Unlike the procedure applied in the election of the former four presidents, the absolute majority in the third round was forsaken and the two-thirds rule all around was upheld by the Constitutional Court. This move was unconstitutional in principle and the incumbent Justice and Development Party (AKP) resorted to the last source of legitimacy to bypass the problem of bureaucratic tutelage over the system, bringing the issue to public preference. Mr. Gül was elected by popular vote and with a convincing majority. Such a forceful demonstration of popular will could not be challenged and the power elite swallowed the fact. But they did not give in. The judiciary on the one hand and the military bureaucracy on the other continued to exercise their power over public and state affairs provided by a legal system concocted after the 1980 coup.The premise of the Council of State was attacked by members of the so-called Ergenekon gang with the guise that they protested the anti-headscarf stance of the members of this high court. Soon after the interrogation of the perpetrators revealed that this was a disguise to discredit the AKP and religious circles. Yet, despite the fact that a member of the court was slain and a few others wounded, some of the remaining members of the Council of State continued to voice their concern of being the target of religious zealots.

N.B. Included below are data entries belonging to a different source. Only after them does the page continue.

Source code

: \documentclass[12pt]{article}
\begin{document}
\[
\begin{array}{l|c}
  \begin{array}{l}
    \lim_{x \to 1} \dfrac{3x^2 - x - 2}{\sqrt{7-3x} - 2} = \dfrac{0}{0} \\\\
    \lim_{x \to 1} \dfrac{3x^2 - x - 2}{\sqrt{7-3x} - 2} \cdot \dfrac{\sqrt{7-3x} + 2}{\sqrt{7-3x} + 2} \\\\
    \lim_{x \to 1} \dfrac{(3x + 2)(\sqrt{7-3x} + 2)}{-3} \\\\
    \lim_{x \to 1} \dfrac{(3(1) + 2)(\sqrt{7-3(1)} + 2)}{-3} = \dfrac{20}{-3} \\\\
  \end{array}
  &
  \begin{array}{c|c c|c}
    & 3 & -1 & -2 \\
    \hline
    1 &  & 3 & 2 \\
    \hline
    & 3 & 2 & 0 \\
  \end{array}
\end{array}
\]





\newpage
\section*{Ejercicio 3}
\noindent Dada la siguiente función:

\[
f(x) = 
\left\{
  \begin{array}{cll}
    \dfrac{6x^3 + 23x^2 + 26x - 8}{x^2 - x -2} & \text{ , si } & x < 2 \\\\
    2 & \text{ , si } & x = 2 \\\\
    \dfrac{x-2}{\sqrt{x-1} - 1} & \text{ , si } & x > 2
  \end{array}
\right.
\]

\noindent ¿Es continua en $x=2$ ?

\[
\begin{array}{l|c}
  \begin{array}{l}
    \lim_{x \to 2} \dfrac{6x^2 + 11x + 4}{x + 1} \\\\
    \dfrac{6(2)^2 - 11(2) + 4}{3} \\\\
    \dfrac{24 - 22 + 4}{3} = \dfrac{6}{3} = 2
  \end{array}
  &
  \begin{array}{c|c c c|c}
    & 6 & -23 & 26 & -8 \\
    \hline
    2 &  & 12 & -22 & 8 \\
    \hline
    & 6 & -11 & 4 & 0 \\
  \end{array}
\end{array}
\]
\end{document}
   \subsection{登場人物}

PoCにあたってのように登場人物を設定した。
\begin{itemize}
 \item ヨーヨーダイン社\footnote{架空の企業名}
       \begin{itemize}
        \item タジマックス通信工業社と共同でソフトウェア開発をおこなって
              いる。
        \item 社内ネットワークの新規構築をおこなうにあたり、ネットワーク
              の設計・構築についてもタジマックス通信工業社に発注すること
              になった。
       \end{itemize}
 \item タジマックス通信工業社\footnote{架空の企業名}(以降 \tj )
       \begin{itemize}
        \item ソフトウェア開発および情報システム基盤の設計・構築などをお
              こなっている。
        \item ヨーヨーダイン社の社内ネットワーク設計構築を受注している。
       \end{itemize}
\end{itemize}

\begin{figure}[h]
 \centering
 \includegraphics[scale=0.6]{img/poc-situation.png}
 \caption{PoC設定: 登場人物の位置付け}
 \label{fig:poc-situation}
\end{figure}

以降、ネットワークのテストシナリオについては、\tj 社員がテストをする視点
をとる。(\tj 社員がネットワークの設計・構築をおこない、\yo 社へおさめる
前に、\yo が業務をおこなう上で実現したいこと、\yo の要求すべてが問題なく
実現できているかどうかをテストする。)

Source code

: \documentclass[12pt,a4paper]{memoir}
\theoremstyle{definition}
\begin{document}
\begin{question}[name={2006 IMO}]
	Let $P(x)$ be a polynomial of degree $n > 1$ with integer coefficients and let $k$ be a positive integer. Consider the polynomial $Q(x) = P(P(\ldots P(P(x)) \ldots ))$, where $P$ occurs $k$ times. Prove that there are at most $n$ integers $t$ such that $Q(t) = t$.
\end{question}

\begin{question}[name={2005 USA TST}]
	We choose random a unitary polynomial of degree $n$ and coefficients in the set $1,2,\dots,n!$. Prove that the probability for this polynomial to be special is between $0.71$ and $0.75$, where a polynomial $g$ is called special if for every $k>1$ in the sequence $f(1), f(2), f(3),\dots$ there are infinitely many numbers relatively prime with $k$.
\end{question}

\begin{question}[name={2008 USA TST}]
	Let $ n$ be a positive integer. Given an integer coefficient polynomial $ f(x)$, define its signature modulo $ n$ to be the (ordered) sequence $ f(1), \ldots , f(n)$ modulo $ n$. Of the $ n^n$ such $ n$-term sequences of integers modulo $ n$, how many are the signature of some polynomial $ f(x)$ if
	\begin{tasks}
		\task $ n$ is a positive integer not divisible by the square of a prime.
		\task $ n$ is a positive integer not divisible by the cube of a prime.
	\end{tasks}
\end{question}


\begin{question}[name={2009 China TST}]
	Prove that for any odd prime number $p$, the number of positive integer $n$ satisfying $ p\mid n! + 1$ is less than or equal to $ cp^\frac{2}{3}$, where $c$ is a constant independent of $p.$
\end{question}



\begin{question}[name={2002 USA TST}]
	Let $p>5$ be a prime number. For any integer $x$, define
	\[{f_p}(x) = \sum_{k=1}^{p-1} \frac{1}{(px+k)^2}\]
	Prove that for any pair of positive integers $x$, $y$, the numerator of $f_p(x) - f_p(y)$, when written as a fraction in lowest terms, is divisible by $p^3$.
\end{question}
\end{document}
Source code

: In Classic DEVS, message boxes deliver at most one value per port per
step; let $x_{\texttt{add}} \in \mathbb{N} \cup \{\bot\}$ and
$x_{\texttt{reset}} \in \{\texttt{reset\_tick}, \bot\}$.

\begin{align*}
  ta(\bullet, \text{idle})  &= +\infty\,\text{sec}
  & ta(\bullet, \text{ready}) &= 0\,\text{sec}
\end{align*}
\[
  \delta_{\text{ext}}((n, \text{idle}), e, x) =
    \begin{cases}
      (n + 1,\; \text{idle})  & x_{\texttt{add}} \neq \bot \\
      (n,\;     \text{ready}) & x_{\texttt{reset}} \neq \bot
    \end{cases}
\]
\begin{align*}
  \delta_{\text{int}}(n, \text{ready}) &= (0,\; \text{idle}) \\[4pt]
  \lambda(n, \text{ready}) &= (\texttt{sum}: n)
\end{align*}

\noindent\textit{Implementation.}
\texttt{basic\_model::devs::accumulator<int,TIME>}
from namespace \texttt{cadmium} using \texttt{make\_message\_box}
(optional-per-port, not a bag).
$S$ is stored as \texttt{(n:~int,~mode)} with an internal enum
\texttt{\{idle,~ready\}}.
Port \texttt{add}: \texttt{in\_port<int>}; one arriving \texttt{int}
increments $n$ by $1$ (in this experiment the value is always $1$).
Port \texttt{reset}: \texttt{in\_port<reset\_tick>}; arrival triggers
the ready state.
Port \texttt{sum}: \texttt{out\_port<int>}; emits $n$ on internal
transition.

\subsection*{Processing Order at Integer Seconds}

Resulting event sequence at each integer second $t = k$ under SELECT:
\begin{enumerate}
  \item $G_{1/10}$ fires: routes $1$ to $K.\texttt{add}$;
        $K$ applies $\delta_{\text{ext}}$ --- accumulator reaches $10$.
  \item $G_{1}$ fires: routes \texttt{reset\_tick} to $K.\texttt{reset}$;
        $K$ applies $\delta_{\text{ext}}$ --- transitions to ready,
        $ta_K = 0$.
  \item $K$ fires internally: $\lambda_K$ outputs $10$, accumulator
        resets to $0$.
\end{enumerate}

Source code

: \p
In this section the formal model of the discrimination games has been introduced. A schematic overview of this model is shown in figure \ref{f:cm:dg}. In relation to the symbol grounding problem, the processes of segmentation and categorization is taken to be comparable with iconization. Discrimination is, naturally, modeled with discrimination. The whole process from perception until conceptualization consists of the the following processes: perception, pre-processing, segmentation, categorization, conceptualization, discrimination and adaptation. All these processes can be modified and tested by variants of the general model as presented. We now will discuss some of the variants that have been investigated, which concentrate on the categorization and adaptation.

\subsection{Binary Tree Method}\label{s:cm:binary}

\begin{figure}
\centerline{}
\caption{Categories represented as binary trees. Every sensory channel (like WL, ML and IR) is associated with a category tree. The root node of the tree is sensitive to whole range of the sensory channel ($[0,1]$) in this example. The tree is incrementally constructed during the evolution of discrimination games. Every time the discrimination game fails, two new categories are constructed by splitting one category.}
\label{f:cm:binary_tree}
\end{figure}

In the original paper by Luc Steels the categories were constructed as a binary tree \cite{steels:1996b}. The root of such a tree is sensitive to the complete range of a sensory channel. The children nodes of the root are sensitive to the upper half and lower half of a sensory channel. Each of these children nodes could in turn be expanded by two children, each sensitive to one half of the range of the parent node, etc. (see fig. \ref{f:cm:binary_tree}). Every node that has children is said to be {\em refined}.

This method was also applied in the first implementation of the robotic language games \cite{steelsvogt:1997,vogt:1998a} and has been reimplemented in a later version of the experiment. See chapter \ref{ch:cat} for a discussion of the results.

A law was recently adopted that enables members of the military to be judged in civilian courts if their breaches of law do not strictly concern military affairs. The same law also intends to put an end to the anomaly of judging civilians in military courts based on a broad interpretation of their acts as anti-military. For example, a conscientious objector is judged and prosecuted based on a law dealing with “discouraging citizens from military duty.”
The new law was opposed by both the so-called social democratic People's Republican Party (CHP) and the Nationalist Movement Party (MHP), with both betraying their raison d'être. Defending the state over the people and rendering the latter subservient to the former is neither leftist nor nationalistic because the nation is reduced to an insignificant horde to be pushed around by those who are not accountable to the nation.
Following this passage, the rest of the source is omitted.